- [WHAT YOU SHOULD DO]
Across the records that follow, give the number of lines containing the word "feasible" and nothing else.

- [DATA RECORDS]
┏━━

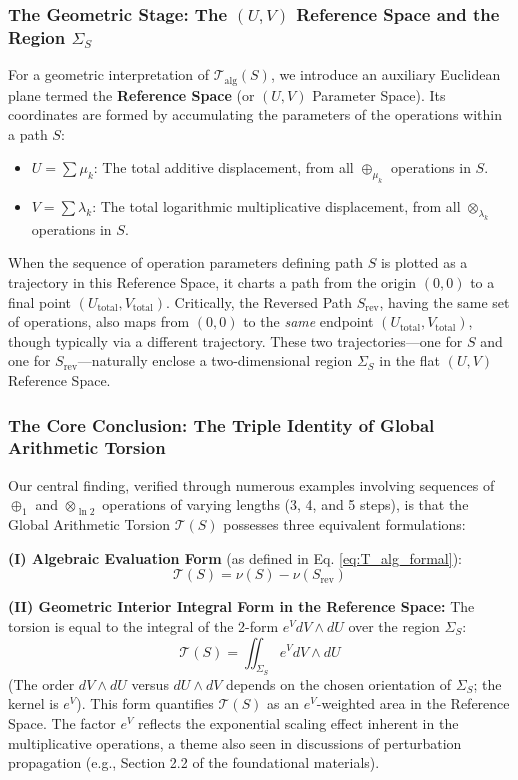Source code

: \subsubsection*{The Geometric Stage: The $(U,V)$ Reference Space and the Region $\Sigma_S$}

For a geometric interpretation of $\mathcal{T}_{\text{alg}}(S)$, we introduce an auxiliary Euclidean plane termed the \textbf{Reference Space} (or $(U,V)$ Parameter Space). Its coordinates are formed by accumulating the parameters of the operations within a path $S$:
\begin{itemize}
    \item $U = \sum \mu_k$: The total additive displacement, from all $\oplus_{\mu_k}$ operations in $S$.
    \item $V = \sum \lambda_k$: The total logarithmic multiplicative displacement, from all $\otimes_{\lambda_k}$ operations in $S$.
\end{itemize}
When the sequence of operation parameters defining path $S$ is plotted as a trajectory in this Reference Space, it charts a path from the origin $(0,0)$ to a final point $(U_{\text{total}}, V_{\text{total}})$. Critically, the Reversed Path $S_{\text{rev}}$, having the same set of operations, also maps from $(0,0)$ to the \textit{same} endpoint $(U_{\text{total}}, V_{\text{total}})$, though typically via a different trajectory. These two trajectories---one for $S$ and one for $S_{\text{rev}}$---naturally enclose a two-dimensional region $\Sigma_S$ in the flat $(U,V)$ Reference Space.

\subsubsection*{The Core Conclusion: The Triple Identity of Global Arithmetic Torsion}

Our central finding, verified through numerous examples involving sequences of $\oplus_1$ and $\otimes_{\ln 2}$ operations of varying lengths (3, 4, and 5 steps), is that the Global Arithmetic Torsion $\mathcal{T}(S)$ possesses three equivalent formulations:

\textbf{(I) Algebraic Evaluation Form} (as defined in Eq. \ref{eq:T_alg_formal}):
\[ \mathcal{T}(S) = \nu(S) - \nu(S_{\text{rev}}) \]

\textbf{(II) Geometric Interior Integral Form in the Reference Space:}
The torsion is equal to the integral of the 2-form $e^V dV \wedge dU$ over the region $\Sigma_S$:
\[ \mathcal{T}(S) = \iint_{\Sigma_S} e^V dV \wedge dU \]
(The order $dV \wedge dU$ versus $dU \wedge dV$ depends on the chosen orientation of $\Sigma_S$; the kernel is $e^V$). This form quantifies $\mathcal{T}(S)$ as an $e^V$-weighted area in the Reference Space. The factor $e^V$ reflects the exponential scaling effect inherent in the multiplicative operations, a theme also seen in discussions of perturbation propagation (e.g., Section 2.2 of the foundational materials).

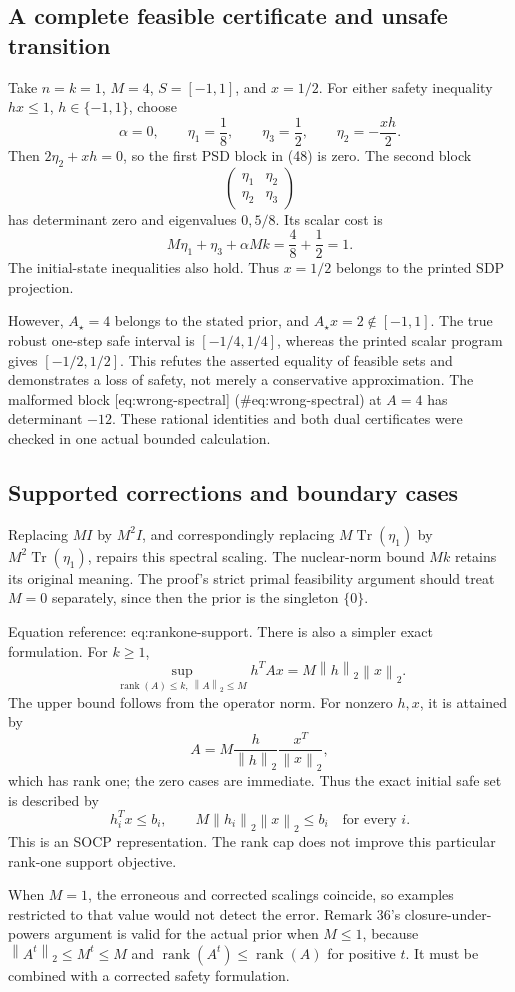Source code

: \documentclass[10pt]{article}
\begin{document}
\subsection*{A complete feasible certificate and unsafe transition}
Take \(n=k=1\), \(M=4\), \(S=[-1,1]\), and \(x=1/2\). For either safety inequality \(hx\le1\), \(h\in\{-1,1\}\), choose \[\alpha=0,\qquad
 \eta_1=\frac18,\qquad \eta_3=\frac12,\qquad
 \eta_2=-\frac{xh}{2}.\] Then \(2\eta_2+xh=0\), so the first PSD block in (48) is zero. The second block \[\begin{pmatrix}\eta_1&\eta_2\\\eta_2&\eta_3\end{pmatrix}\] has determinant zero and eigenvalues \(0,5/8\). Its scalar cost is \[M\eta_1+\eta_3+\alpha Mk=\frac48+\frac12=1.\] The initial-state inequalities also hold. Thus \(x=1/2\) belongs to the printed SDP projection.\par
However, \(A_\star=4\) belongs to the stated prior, and \(A_\star x=2\notin[-1,1]\). The true robust one-step safe interval is \([-1/4,1/4]\), whereas the printed scalar program gives \([-1/2,1/2]\). This refutes the asserted equality of feasible sets and demonstrates a loss of safety, not merely a conservative approximation. The malformed block [eq:wrong-spectral] (\#eq:wrong-spectral) at \(A=4\) has determinant \(-12\). These rational identities and both dual certificates were checked in one actual bounded calculation.\par
\subsection*{Supported corrections and boundary cases}
Replacing \(MI\) by \(M^2I\), and correspondingly replacing \(M\operatorname{Tr}(\eta_1)\) by \(M^2\operatorname{Tr}(\eta_1)\), repairs this spectral scaling. The nuclear-norm bound \(Mk\) retains its original meaning. The proof’s strict primal feasibility argument should treat \(M=0\) separately, since then the prior is the singleton \(\{0\}\).\par
Equation reference: eq:rankone-support. There is also a simpler exact formulation. For \(k\ge1\), \[\sup_{\operatorname{rank}(A)\le k,\ \left\lVert A\right\rVert_2\le M}h^TAx
       =M\left\lVert h\right\rVert_2\left\lVert x\right\rVert_2.
 \] The upper bound follows from the operator norm. For nonzero \(h,x\), it is attained by \[A=M\frac{h}{\left\lVert h\right\rVert_2}\frac{x^T}{\left\lVert x\right\rVert_2},\] which has rank one; the zero cases are immediate. Thus the exact initial safe set is described by \[h_i^Tx\le b_i,\qquad M\left\lVert h_i\right\rVert_2\left\lVert x\right\rVert_2\le b_i
 \quad\text{for every }i.\] This is an SOCP representation. The rank cap does not improve this particular rank-one support objective.\par
When \(M=1\), the erroneous and corrected scalings coincide, so examples restricted to that value would not detect the error. Remark 36’s closure-under-powers argument is valid for the actual prior when \(M\le1\), because \(\left\lVert A^t\right\rVert_2\le M^t\le M\) and \(\operatorname{rank}(A^t)\le\operatorname{rank}(A)\) for positive \(t\). It must be combined with a corrected safety formulation.\par
\end{document}
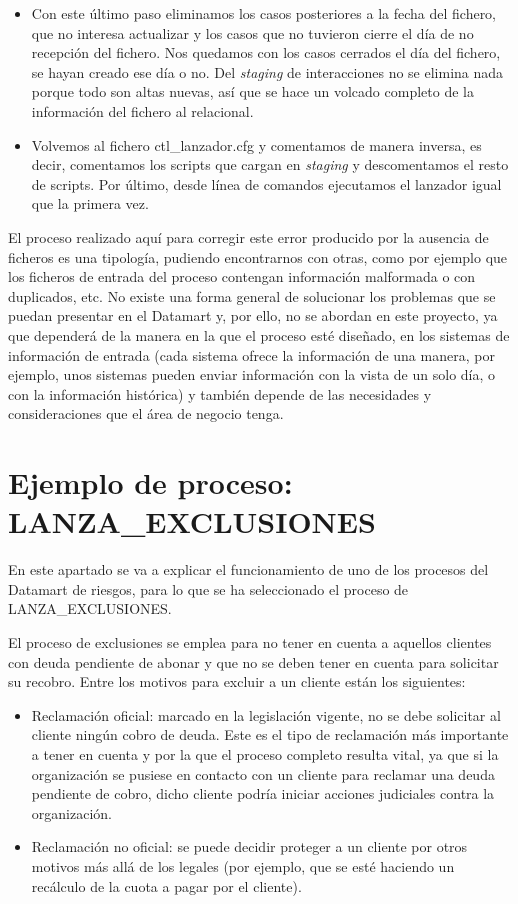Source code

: \documentclass[a4paper, 12pt]{book}
\begin{document}
\begin{enumerate}
\begin{itemize}
	\item Con este último paso eliminamos los casos posteriores a la fecha del fichero, que no interesa actualizar y los casos que no tuvieron cierre el día de no recepción del fichero. Nos quedamos con los casos cerrados el día del fichero, se hayan creado ese día o no. Del \textit{staging} de interacciones no se elimina nada porque todo son altas nuevas, así que se hace un volcado completo de la información del fichero al relacional.
	
	\item Volvemos al fichero ctl\_lanzador.cfg y comentamos de manera inversa, es decir, comentamos los scripts que cargan en \textit{staging} y descomentamos el resto de scripts. Por último, desde línea de comandos ejecutamos el lanzador igual que la primera vez.
\end{itemize}
El proceso realizado aquí para corregir este error producido por la ausencia de ficheros es una tipología, pudiendo encontrarnos con otras, como por ejemplo que los ficheros de entrada del proceso contengan información malformada o con duplicados, etc. No existe una forma general de solucionar los problemas que se puedan presentar en el Datamart y, por ello, no se abordan en este proyecto, ya que dependerá de la manera en la que el proceso esté diseñado, en los sistemas de información de entrada (cada sistema ofrece la información de una manera, por ejemplo, unos sistemas pueden enviar información con la vista de un solo día, o con la información histórica) y también depende de las necesidades y consideraciones que el área de negocio tenga. 
\end{enumerate}

\section{Ejemplo de proceso: LANZA\_EXCLUSIONES} 
\label{sec:lanza_exclusiones}
En este apartado se va a explicar el funcionamiento de uno de los procesos del Datamart de riesgos, para lo que se ha seleccionado el proceso de LANZA\_EXCLUSIONES.

El proceso de exclusiones se emplea para no tener en cuenta a aquellos clientes con deuda pendiente de abonar y que no se deben tener en cuenta para solicitar su recobro. Entre los motivos para excluir a un cliente están los siguientes:

\begin{itemize}
	\item Reclamación oficial: marcado en la legislación vigente, no se debe solicitar al cliente ningún cobro de deuda. Este es el tipo de reclamación más importante a tener en cuenta y por la que el proceso completo resulta vital, ya que si la organización se pusiese en contacto con un cliente para reclamar una deuda pendiente de cobro, dicho cliente podría iniciar acciones judiciales contra la organización.
	
	\item Reclamación no oficial: se puede decidir proteger a un cliente por otros motivos más allá de los legales (por ejemplo, que se esté haciendo un recálculo de la cuota a pagar por el cliente).
\end{itemize}
\end{document}
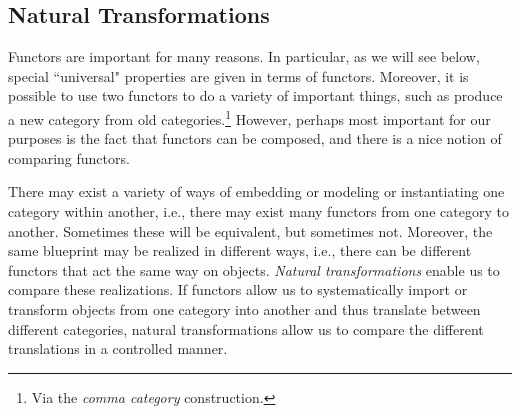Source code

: \documentclass[11pt]{book}
\theoremstyle{definition}
\theoremstyle{definition}
\theoremstyle{definition}
\theoremstyle{theorem}
\theoremstyle{definition}
\begin{document}
\subsection{Natural Transformations}
Functors are important for many reasons. In particular, as we will see below, special ``universal" properties are given in terms of functors. Moreover, it is possible to use two functors to do a variety of important things, such as produce a new category from old categories.\footnote{Via the \textit{comma category} construction.} However, perhaps most important for our purposes is the fact that functors can be composed, and there is a nice notion of comparing functors.\par  
There may exist a variety of ways of embedding or modeling or instantiating one category within another, i.e., there may exist many functors from one category to another. Sometimes these will be equivalent, but sometimes not. Moreover, the same blueprint may be realized in different ways, i.e., there can be different functors that act the same way on objects. \textit{Natural transformations} enable us to compare these realizations. If functors allow us to systematically import or transform objects from one category into another and thus translate between different categories, natural transformations allow us to compare the different translations in a controlled manner.  
\end{document}
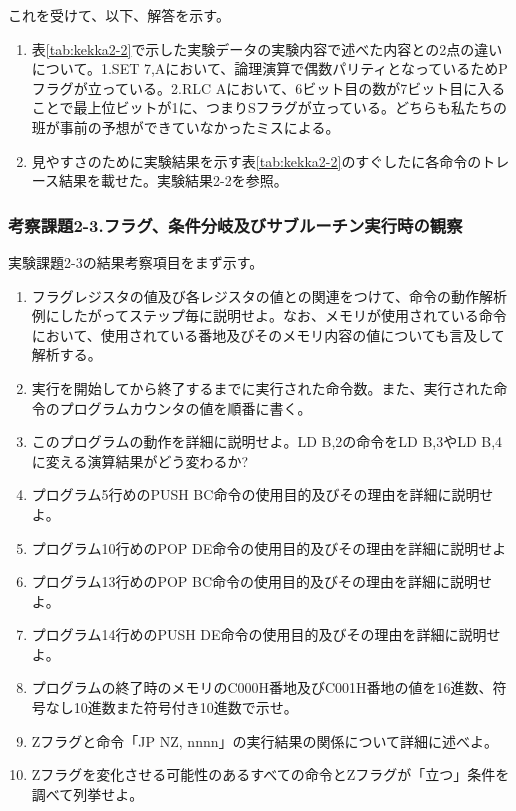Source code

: \documentclass[11pt,a4j]{jsarticle}
\begin{document}
   これを受けて、以下、解答を示す。
   \begin{enumerate}
   \item 表\ref{tab:kekka2-2}で示した実験データの実験内容で述べた内容との2点の違いについて。1.SET 7,Aにおいて、論理演算で偶数パリティとなっているためPフラグが立っている。2.RLC Aにおいて、6ビット目の数が7ビット目に入ることで最上位ビットが1に、つまりSフラグが立っている。どちらも私たちの班が事前の予想ができていなかったミスによる。
   \item 見やすさのために実験結果を示す表\ref{tab:kekka2-2}のすぐしたに各命令のトレース結果を載せた。実験結果2-2を参照。
   \end{enumerate}
   
   
   \subsubsection{考察課題2-3.フラグ、条件分岐及びサブルーチン実行時の観察}
   
   実験課題2-3の結果考察項目をまず示す。
   \begin{enumerate}
   \item フラグレジスタの値及び各レジスタの値との関連をつけて、命令の動作解析例にしたがってステップ毎に説明せよ。なお、メモリが使用されている命令において、使用されている番地及びそのメモリ内容の値についても言及して解析する。
   \item 実行を開始してから終了するまでに実行された命令数。また、実行された命令のプログラムカウンタの値を順番に書く。
   \item このプログラムの動作を詳細に説明せよ。LD B,2の命令をLD B,3やLD B,4に変える演算結果がどう変わるか?
   \item プログラム5行めのPUSH BC命令の使用目的及びその理由を詳細に説明せよ。
   \item プログラム10行めのPOP DE命令の使用目的及びその理由を詳細に説明せよ
   \item プログラム13行めのPOP BC命令の使用目的及びその理由を詳細に説明せよ。
   \item プログラム14行めのPUSH DE命令の使用目的及びその理由を詳細に説明せよ。
   \item プログラムの終了時のメモリのC000H番地及びC001H番地の値を16進数、符号なし10進数また符号付き10進数で示せ。
   \item Zフラグと命令「JP NZ, nnnn」の実行結果の関係について詳細に述べよ。
   \item Zフラグを変化させる可能性のあるすべての命令とZフラグが「立つ」条件を調べて列挙せよ。
   \end{enumerate}
   
\end{document}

┗━━

- [FINISHED EXERCISE]
2